_Task to complete:_ The answer must consist solely of the lines from the start of the records through the line containing "3. **Technical Accuracy**: Include", restated word for word, with no pictures.

[Opening Data excerpts section]

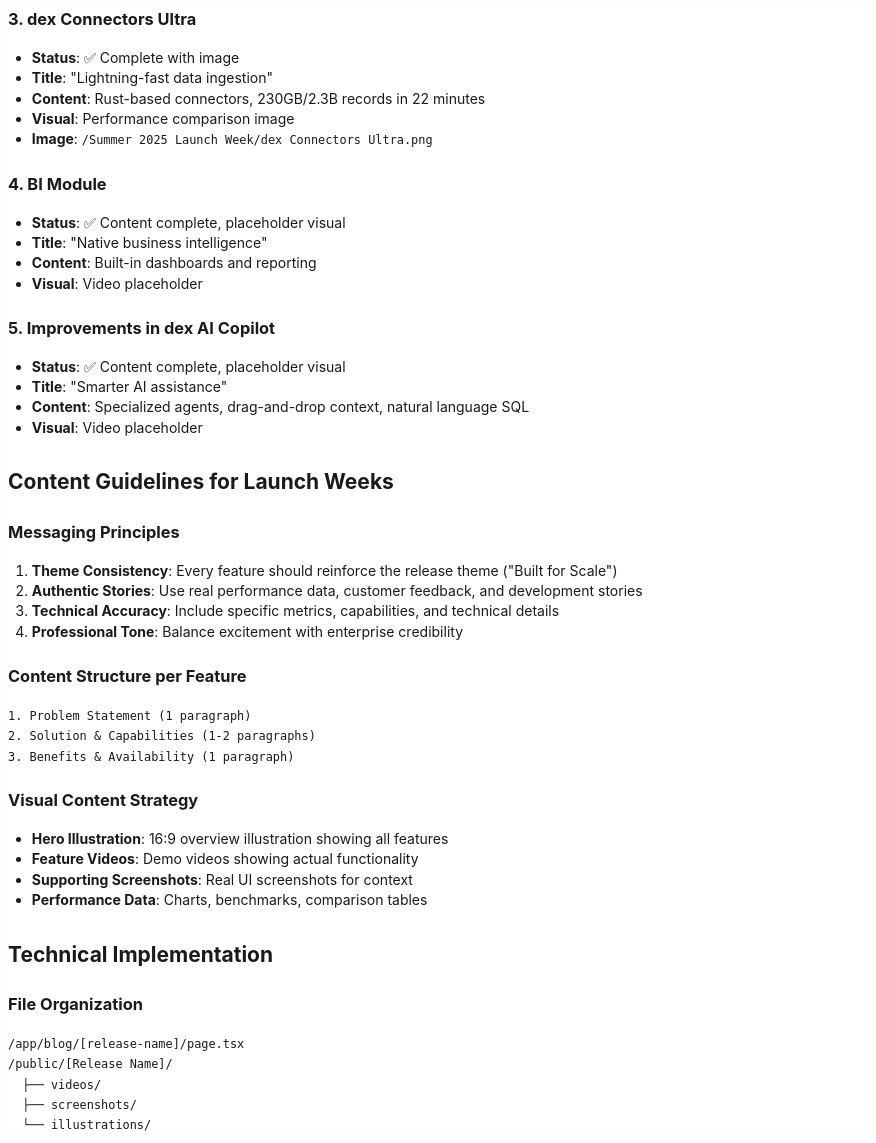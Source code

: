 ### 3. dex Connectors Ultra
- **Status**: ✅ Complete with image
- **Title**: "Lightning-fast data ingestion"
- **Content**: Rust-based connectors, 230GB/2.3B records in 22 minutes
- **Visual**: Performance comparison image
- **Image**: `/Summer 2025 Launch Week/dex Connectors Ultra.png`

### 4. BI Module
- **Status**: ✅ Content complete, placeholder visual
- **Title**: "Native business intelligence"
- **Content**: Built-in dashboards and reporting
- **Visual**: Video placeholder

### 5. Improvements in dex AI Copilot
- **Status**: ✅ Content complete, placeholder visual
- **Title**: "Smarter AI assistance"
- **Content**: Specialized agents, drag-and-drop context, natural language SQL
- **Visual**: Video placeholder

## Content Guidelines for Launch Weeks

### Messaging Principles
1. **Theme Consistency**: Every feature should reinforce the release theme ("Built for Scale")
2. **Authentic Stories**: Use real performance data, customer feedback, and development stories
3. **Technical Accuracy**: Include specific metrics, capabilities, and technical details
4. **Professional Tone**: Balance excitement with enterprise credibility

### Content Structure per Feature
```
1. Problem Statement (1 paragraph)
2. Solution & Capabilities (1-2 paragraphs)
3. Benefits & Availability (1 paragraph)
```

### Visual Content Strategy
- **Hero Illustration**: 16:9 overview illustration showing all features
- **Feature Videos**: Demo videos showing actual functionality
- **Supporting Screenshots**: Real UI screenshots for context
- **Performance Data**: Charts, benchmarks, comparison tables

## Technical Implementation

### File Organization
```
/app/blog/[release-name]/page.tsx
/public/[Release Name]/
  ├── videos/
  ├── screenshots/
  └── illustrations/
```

[Closing Data excerpts section]

_Result of this task:_
Source code

: ### 3. dex Connectors Ultra
- **Status**: ✅ Complete with image
- **Title**: "Lightning-fast data ingestion"
- **Content**: Rust-based connectors, 230GB/2.3B records in 22 minutes
- **Visual**: Performance comparison image
- **Image**: `/Summer 2025 Launch Week/dex Connectors Ultra.png`

### 4. BI Module
- **Status**: ✅ Content complete, placeholder visual
- **Title**: "Native business intelligence"
- **Content**: Built-in dashboards and reporting
- **Visual**: Video placeholder

### 5. Improvements in dex AI Copilot
- **Status**: ✅ Content complete, placeholder visual
- **Title**: "Smarter AI assistance"
- **Content**: Specialized agents, drag-and-drop context, natural language SQL
- **Visual**: Video placeholder

## Content Guidelines for Launch Weeks

### Messaging Principles
1. **Theme Consistency**: Every feature should reinforce the release theme ("Built for Scale")
2. **Authentic Stories**: Use real performance data, customer feedback, and development stories
3. **Technical Accuracy**: Include specific metrics, capabilities, and technical details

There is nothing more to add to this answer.